Data extract Block Start

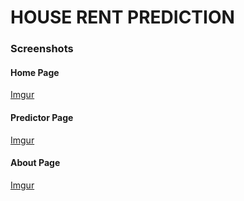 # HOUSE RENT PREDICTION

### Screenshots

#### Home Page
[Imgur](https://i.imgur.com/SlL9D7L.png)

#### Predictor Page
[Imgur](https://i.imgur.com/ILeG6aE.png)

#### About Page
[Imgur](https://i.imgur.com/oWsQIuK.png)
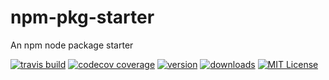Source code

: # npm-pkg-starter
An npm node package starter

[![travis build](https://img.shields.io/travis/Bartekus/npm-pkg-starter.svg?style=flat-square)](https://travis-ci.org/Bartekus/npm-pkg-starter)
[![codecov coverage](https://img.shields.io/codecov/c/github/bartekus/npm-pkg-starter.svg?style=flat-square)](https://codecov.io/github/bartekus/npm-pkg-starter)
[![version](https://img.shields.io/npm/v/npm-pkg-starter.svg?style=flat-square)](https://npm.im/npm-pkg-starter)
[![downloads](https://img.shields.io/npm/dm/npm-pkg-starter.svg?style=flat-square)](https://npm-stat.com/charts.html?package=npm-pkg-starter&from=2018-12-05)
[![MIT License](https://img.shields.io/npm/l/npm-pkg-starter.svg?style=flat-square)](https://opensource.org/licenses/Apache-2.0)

Data extract Block End
Data extract Block Start

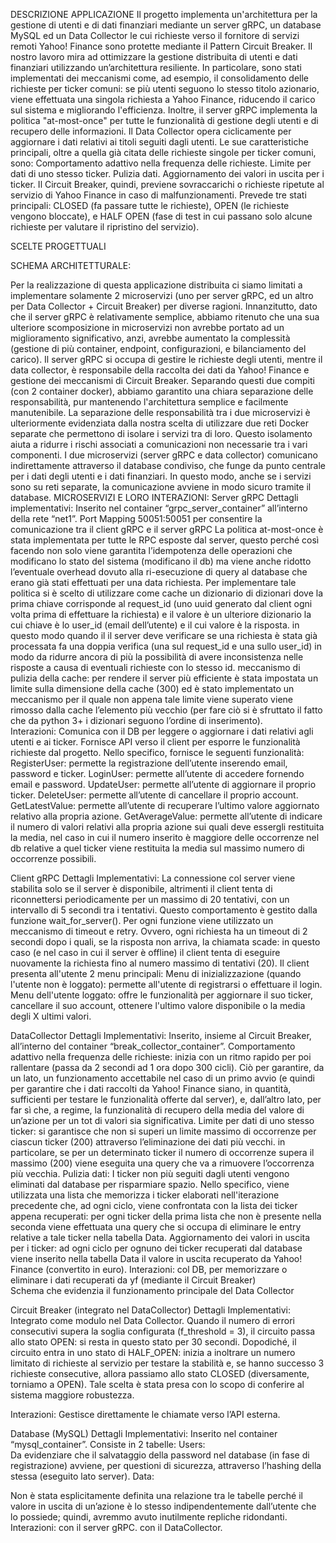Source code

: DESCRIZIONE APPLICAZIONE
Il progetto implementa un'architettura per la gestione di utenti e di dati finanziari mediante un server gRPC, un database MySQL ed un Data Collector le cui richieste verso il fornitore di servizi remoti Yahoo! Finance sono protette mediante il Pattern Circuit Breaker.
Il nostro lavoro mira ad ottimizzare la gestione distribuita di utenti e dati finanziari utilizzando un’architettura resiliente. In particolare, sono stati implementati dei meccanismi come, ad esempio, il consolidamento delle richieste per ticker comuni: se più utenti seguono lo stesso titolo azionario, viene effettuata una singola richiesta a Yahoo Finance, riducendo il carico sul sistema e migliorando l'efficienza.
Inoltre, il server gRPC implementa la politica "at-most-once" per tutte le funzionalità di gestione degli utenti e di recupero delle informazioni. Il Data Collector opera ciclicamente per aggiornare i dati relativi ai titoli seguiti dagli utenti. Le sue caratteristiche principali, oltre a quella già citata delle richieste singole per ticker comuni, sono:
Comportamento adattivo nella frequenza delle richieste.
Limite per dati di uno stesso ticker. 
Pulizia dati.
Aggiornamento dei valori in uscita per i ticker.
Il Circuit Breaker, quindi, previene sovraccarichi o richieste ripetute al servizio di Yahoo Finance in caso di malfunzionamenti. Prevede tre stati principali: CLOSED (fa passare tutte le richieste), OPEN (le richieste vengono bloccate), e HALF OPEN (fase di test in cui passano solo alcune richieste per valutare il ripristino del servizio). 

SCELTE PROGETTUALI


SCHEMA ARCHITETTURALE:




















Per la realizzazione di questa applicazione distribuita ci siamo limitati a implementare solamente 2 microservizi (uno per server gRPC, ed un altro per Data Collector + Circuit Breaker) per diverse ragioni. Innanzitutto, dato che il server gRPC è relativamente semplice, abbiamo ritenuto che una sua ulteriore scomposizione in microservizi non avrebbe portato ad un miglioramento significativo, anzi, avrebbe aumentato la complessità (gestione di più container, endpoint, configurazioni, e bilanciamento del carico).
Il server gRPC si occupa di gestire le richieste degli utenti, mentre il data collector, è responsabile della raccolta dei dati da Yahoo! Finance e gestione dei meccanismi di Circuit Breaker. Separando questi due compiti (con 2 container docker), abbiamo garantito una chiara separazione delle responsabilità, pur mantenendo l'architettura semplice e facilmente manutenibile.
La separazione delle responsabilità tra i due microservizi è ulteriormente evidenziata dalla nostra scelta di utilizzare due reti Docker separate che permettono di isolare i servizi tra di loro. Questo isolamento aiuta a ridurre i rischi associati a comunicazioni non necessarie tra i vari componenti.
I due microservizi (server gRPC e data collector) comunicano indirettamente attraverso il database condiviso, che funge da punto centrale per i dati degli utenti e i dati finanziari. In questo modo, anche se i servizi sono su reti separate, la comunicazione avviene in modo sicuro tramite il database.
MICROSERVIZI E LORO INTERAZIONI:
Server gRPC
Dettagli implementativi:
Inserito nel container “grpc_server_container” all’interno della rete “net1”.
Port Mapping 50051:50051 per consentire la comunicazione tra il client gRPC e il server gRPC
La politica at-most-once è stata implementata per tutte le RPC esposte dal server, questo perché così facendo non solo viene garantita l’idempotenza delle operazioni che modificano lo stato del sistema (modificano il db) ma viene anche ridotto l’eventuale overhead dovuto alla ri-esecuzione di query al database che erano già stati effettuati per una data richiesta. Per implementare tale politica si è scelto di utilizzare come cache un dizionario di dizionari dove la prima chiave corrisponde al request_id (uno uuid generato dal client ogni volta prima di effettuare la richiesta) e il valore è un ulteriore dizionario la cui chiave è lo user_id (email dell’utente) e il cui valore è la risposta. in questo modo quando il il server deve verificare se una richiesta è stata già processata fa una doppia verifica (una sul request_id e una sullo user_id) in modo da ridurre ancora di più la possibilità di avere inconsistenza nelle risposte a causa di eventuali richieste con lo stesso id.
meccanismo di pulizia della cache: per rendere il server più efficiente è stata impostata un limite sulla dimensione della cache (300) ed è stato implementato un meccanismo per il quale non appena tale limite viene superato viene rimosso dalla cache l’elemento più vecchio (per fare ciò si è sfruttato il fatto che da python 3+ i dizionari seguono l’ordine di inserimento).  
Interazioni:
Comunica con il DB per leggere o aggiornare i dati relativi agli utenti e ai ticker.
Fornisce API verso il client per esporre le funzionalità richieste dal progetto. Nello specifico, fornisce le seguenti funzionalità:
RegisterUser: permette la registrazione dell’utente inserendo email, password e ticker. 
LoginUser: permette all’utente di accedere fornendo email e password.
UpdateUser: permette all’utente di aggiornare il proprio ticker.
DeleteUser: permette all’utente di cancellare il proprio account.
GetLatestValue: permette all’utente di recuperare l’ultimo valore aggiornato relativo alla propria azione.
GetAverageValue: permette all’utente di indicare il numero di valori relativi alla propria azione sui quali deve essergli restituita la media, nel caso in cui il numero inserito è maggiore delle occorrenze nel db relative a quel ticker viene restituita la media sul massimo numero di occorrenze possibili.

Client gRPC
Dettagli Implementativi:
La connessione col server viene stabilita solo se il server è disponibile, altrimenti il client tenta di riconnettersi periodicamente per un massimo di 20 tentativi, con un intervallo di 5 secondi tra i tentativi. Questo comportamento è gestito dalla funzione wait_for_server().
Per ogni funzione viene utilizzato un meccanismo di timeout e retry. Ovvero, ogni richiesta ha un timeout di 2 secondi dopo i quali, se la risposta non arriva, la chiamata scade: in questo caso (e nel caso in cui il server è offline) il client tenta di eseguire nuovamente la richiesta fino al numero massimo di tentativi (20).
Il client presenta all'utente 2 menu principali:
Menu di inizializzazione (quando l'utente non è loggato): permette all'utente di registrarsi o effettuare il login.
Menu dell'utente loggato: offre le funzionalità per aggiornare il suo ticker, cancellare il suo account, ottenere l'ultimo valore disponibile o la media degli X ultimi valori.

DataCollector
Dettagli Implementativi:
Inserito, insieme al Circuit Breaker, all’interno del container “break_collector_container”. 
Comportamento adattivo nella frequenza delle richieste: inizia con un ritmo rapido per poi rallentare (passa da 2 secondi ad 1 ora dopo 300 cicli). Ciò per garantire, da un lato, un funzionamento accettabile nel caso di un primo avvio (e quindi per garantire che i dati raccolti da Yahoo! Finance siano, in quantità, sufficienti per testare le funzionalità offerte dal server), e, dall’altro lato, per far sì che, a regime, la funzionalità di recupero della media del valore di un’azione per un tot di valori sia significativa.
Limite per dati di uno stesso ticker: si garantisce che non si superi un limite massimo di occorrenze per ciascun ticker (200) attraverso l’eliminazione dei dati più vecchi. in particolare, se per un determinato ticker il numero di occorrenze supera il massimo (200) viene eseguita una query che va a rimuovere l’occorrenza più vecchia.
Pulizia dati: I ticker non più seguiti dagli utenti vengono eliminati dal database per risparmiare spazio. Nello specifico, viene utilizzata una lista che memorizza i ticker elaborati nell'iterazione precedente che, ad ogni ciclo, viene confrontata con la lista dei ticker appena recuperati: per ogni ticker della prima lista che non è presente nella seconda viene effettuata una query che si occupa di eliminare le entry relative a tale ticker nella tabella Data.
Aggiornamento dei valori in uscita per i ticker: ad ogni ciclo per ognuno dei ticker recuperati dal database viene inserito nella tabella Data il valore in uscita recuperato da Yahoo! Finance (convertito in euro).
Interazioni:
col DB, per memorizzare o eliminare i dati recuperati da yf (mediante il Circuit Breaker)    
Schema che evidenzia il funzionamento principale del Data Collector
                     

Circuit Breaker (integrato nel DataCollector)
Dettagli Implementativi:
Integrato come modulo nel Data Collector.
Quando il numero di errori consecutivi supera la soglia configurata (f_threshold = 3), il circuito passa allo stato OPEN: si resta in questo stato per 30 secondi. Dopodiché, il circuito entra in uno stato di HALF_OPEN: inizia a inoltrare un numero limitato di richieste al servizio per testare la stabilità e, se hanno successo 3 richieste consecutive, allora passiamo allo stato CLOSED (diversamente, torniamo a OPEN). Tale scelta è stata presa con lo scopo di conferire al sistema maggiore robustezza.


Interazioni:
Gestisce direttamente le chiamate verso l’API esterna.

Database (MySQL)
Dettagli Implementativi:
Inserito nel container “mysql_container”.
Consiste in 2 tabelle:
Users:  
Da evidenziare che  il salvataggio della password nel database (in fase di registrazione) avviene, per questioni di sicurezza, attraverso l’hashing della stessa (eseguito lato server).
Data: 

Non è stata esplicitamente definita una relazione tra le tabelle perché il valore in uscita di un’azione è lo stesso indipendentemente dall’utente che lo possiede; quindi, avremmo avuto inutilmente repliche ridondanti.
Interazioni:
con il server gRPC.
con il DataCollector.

Data extract Block End

Work to be completed.
Wherever the word "disponibile" appears in a line of the data, copy that line.

Expected output.
La connessione col server viene stabilita solo se il server è disponibile, altrimenti il client tenta di riconnettersi periodicamente per un massimo di 20 tentativi, con un intervallo di 5 secondi tra i tentativi. Questo comportamento è gestito dalla funzione wait_for_server().
Menu dell'utente loggato: offre le funzionalità per aggiornare il suo ticker, cancellare il suo account, ottenere l'ultimo valore disponibile o la media degli X ultimi valori.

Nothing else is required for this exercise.